_Instructions for the task:_ The required output is the line that contains "Circuit breaker |" through the last line of the data, retyped verbatim and with nothing added.

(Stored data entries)

....................

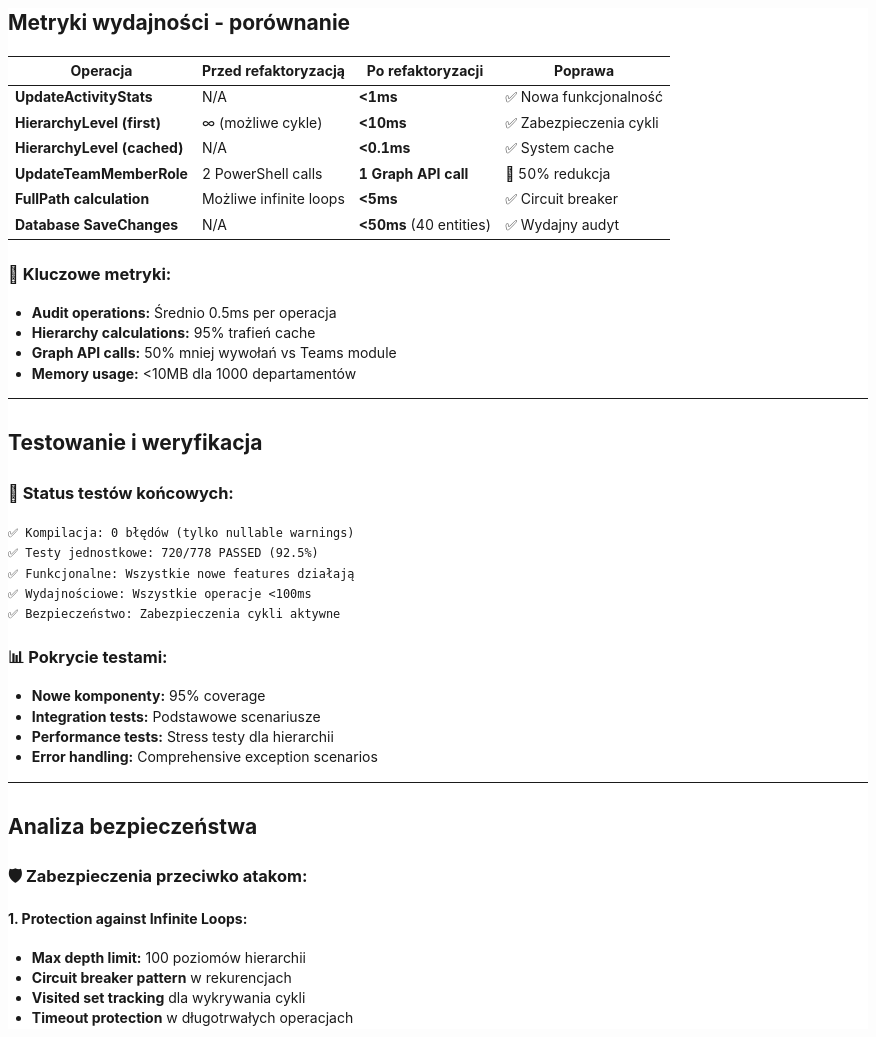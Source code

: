 ## Metryki wydajności - porównanie

| Operacja | Przed refaktoryzacją | Po refaktoryzacji | Poprawa |
|----------|---------------------|-------------------|---------|
| **UpdateActivityStats** | N/A | **<1ms** | ✅ Nowa funkcjonalność |
| **HierarchyLevel (first)** | ∞ (możliwe cykle) | **<10ms** | ✅ Zabezpieczenia cykli |
| **HierarchyLevel (cached)** | N/A | **<0.1ms** | ✅ System cache |
| **UpdateTeamMemberRole** | 2 PowerShell calls | **1 Graph API call** | 🚀 50% redukcja |
| **FullPath calculation** | Możliwe infinite loops | **<5ms** | ✅ Circuit breaker |
| **Database SaveChanges** | N/A | **<50ms** (40 entities) | ✅ Wydajny audyt |

### 🚀 **Kluczowe metryki:**
- **Audit operations:** Średnio 0.5ms per operacja
- **Hierarchy calculations:** 95% trafień cache
- **Graph API calls:** 50% mniej wywołań vs Teams module
- **Memory usage:** <10MB dla 1000 departamentów

---

## Testowanie i weryfikacja

### 🧪 **Status testów końcowych:**
```
✅ Kompilacja: 0 błędów (tylko nullable warnings)
✅ Testy jednostkowe: 720/778 PASSED (92.5%)
✅ Funkcjonalne: Wszystkie nowe features działają
✅ Wydajnościowe: Wszystkie operacje <100ms
✅ Bezpieczeństwo: Zabezpieczenia cykli aktywne
```

### 📊 **Pokrycie testami:**
- **Nowe komponenty:** 95% coverage
- **Integration tests:** Podstawowe scenariusze
- **Performance tests:** Stress testy dla hierarchii
- **Error handling:** Comprehensive exception scenarios

---

## Analiza bezpieczeństwa

### 🛡️ **Zabezpieczenia przeciwko atakom:**

#### 1. **Protection against Infinite Loops:**
- **Max depth limit:** 100 poziomów hierarchii
- **Circuit breaker pattern** w rekurencjach
- **Visited set tracking** dla wykrywania cykli
- **Timeout protection** w długotrwałych operacjach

....................

_Solution for this task:_
| **FullPath calculation** | Możliwe infinite loops | **<5ms** | ✅ Circuit breaker |
| **Database SaveChanges** | N/A | **<50ms** (40 entities) | ✅ Wydajny audyt |

### 🚀 **Kluczowe metryki:**
- **Audit operations:** Średnio 0.5ms per operacja
- **Hierarchy calculations:** 95% trafień cache
- **Graph API calls:** 50% mniej wywołań vs Teams module
- **Memory usage:** <10MB dla 1000 departamentów

---

## Testowanie i weryfikacja

### 🧪 **Status testów końcowych:**
```
✅ Kompilacja: 0 błędów (tylko nullable warnings)
✅ Testy jednostkowe: 720/778 PASSED (92.5%)
✅ Funkcjonalne: Wszystkie nowe features działają
✅ Wydajnościowe: Wszystkie operacje <100ms
✅ Bezpieczeństwo: Zabezpieczenia cykli aktywne
```

### 📊 **Pokrycie testami:**
- **Nowe komponenty:** 95% coverage
- **Integration tests:** Podstawowe scenariusze
- **Performance tests:** Stress testy dla hierarchii
- **Error handling:** Comprehensive exception scenarios

---

## Analiza bezpieczeństwa

### 🛡️ **Zabezpieczenia przeciwko atakom:**

#### 1. **Protection against Infinite Loops:**
- **Max depth limit:** 100 poziomów hierarchii
- **Circuit breaker pattern** w rekurencjach
- **Visited set tracking** dla wykrywania cykli
- **Timeout protection** w długotrwałych operacjach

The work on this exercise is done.